◆ **RECORDS FOR THIS EXERCISE**:
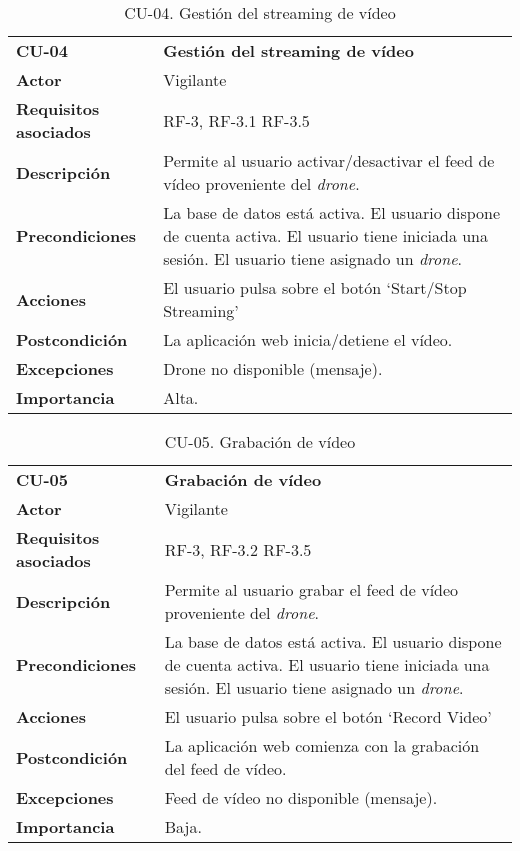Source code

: \begin{table}[H]
	\begin{center}
		\begin{tabular}{m{3cm} | m{10cm}}\hline
			\toprule
			\textbf{CU-04} & \textbf{Gestión del streaming de vídeo}\\
			\otoprule
			\textbf{Actor} & Vigilante\\
			\textbf{Requisitos asociados} & RF-3, RF-3.1 RF-3.5\\
			\textbf{Descripción} & Permite al usuario activar/desactivar el feed de vídeo proveniente del \emph{drone}.\\
			\textbf{Precondiciones} & La base de datos está activa. El usuario dispone de cuenta activa. El usuario tiene iniciada una sesión. El usuario tiene asignado un \emph{drone}.\\
			\textbf{Acciones} & \item El usuario pulsa sobre el botón `Start/Stop Streaming'\\
			
			\textbf{Postcondición} & La aplicación web inicia/detiene el vídeo.\\
			\textbf{Excepciones} &  Drone no disponible (mensaje).\\
			\textbf{Importancia} & Alta.\\
			\hline
			\bottomrule
		\end{tabular}
		\caption{CU-04. Gestión del streaming de vídeo}
		\label{tb:CU04}
	\end{center}
\end{table}


\begin{table}[H]
	\begin{center}
		\begin{tabular}{m{3cm} | m{10cm}}\hline
			\toprule
			\textbf{CU-05} & \textbf{Grabación de vídeo}\\
			\otoprule
			\textbf{Actor} & Vigilante\\
			\textbf{Requisitos asociados} & RF-3, RF-3.2 RF-3.5\\
			\textbf{Descripción} & Permite al usuario grabar el feed de vídeo proveniente del \emph{drone}.\\
			\textbf{Precondiciones} & La base de datos está activa. El usuario dispone de cuenta activa. El usuario tiene iniciada una sesión. El usuario tiene asignado un \emph{drone}.\\
			\textbf{Acciones} & \item El usuario pulsa sobre el botón `Record Video'\\
			
			\textbf{Postcondición} & La aplicación web comienza con la grabación del feed de vídeo.\\
			\textbf{Excepciones} &\item Feed de vídeo no disponible (mensaje).\\
			\textbf{Importancia} & Baja.\\
			\hline
			\bottomrule
		\end{tabular}
		\caption{CU-05. Grabación de vídeo}
		\label{tb:CU05}
	\end{center}
\end{table}

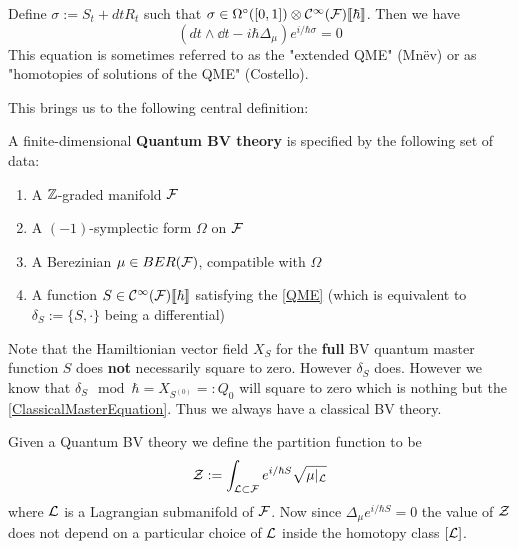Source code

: \begin{definition}
  Define $\sigma := S_t + dt R_t$ such that $\sigma \in \Omega^\circ([0,1]) \otimes \mathcal{C}^{\infty}({\mathcal{F}})\llbracket\hbar\rrbracket$. Then we have
  \begin{equation}\tag{extQME} \label{extendedQME}
    \left( dt \wedge \dd{}{t} - i \hbar \Delta_\mu \right) e^{i/\hbar \sigma} = 0
  \end{equation}
  This equation is sometimes referred to as the "extended QME" (Mn\"{e}v) or as "homotopies of solutions of the QME" (Costello).
\end{definition}

This brings us to the following central definition:

\begin{definition}
  A finite-dimensional \textbf{Quantum BV theory} is specified by the following set of data:
  \begin{enumerate}
    \item A $\mathbb{Z}$-graded manifold ${\mathcal{F}}$
    \item A $(-1)$-symplectic form $\Omega$ on ${\mathcal{F}}$
    \item A Berezinian $\mu \in BER({\mathcal{F}})$, compatible with $\Omega$
    \item A function $S \in \mathcal{C}^{\infty}({\mathcal{F}})\llbracket\hbar\rrbracket$ satisfying the \eqref{QME} (which is equivalent to $\delta_S := \{S, \cdot\}$ being a differential)
  \end{enumerate}
\end{definition}

\begin{rem}
  Note that the Hamiltionian vector field $X_S$ for the \textbf{full} BV quantum master function $S$ does \textbf{not} necessarily square to zero. However $\delta_S$ does. However we know that $\delta_S \mod \hbar = X_{S^{(0)}} =: Q_0$ will square to zero which is nothing but the \eqref{ClassicalMasterEquation}. Thus we always have a classical BV theory.
\end{rem}

Given a Quantum BV theory we define the partition function to be
\begin{equation}
  \mathcal{Z} := \int_{\mathcal{L} \subset {\mathcal{F}}} e^{i/\hbar S} \sqrt{\mu|_{\mathcal{L}}}
\end{equation}
where $\mathcal{L}$ is a Lagrangian submanifold of ${\mathcal{F}}$. Now since $\Delta_\mu e^{i/\hbar S} = 0$ the value of $\mathcal{Z}$ does not depend on a particular choice of $\mathcal{L}$ inside the homotopy class $[\mathcal{L}]$.\\

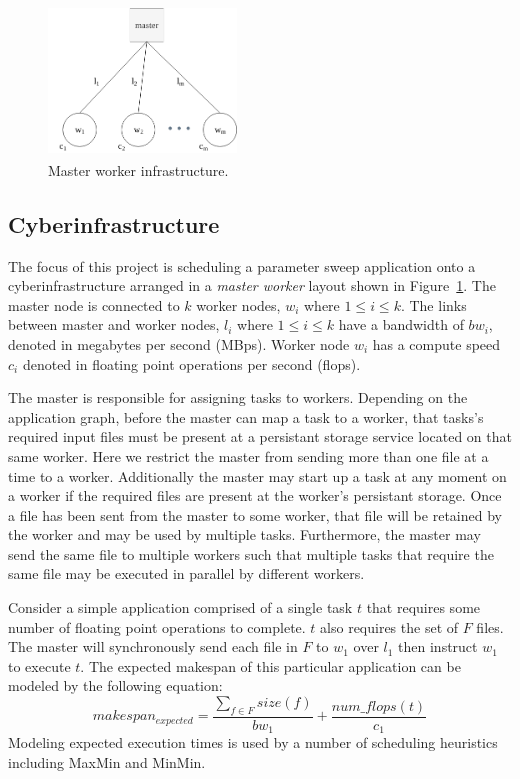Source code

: \begin{figure}[H]
  \centering
  \includegraphics[width=50mm, height=40mm]{figures/platform.png}
  \caption{Master worker infrastructure.}
  \label{fig:platform}
\end{figure}

\subsection*{Cyberinfrastructure}

The focus of this project is scheduling a parameter sweep application onto a
cyberinfrastructure arranged in a \textit{master worker} layout shown in Figure~\ref{fig:platform}. The
master node is connected to $k$ worker nodes, $w_i$ where $1 \leq i \leq k$.
The links between master and worker nodes, $l_i$ where $1 \leq i \leq k$ have
a bandwidth of $bw_i$, denoted in megabytes per second (MBps).
Worker node $w_i$ has a compute speed $c_i$ denoted in floating point operations
per second (flops).

The master is responsible for assigning tasks to workers. Depending
on the application graph, before the master can map a task to a worker,
that tasks's required input files must be present at a persistant storage
service located on that same worker. Here we restrict the master from
sending more than one file at a time to a worker. Additionally the master
may start up a task at any moment on a worker if the required files are present
at the worker's persistant storage. Once a file has been sent from the master
to some worker, that file will be retained by the worker and may be used by
multiple tasks. Furthermore, the master may send the same file to multiple
workers such that multiple tasks that require the same file may be executed
in parallel by different workers.

Consider a simple application comprised of a single task $t$ that requires
some number of floating point operations to complete. $t$ also requires the set
of $F$ files. The master will synchronously send each file in $F$ to $w_1$
over $l_1$ then instruct $w_1$ to execute $t$. The expected makespan of this
particular application can be modeled by the following equation:
$$ makespan_{expected} = \frac{\sum\limits_{f \in F}size(f)}{bw_1} + \frac{num\_flops(t)} {c_1} $$
Modeling expected execution times is used by a number of scheduling heuristics
including MaxMin and MinMin.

◆ **WHAT YOU ARE ASKED TO DO**: Starting with the line that has "in parallel by different workers.", print each remaining line of the listing exactly.

◆ **RESPONSE FOR THIS EXERCISE**:
in parallel by different workers.

Consider a simple application comprised of a single task $t$ that requires
some number of floating point operations to complete. $t$ also requires the set
of $F$ files. The master will synchronously send each file in $F$ to $w_1$
over $l_1$ then instruct $w_1$ to execute $t$. The expected makespan of this
particular application can be modeled by the following equation:
$$ makespan_{expected} = \frac{\sum\limits_{f \in F}size(f)}{bw_1} + \frac{num\_flops(t)} {c_1} $$
Modeling expected execution times is used by a number of scheduling heuristics
including MaxMin and MinMin.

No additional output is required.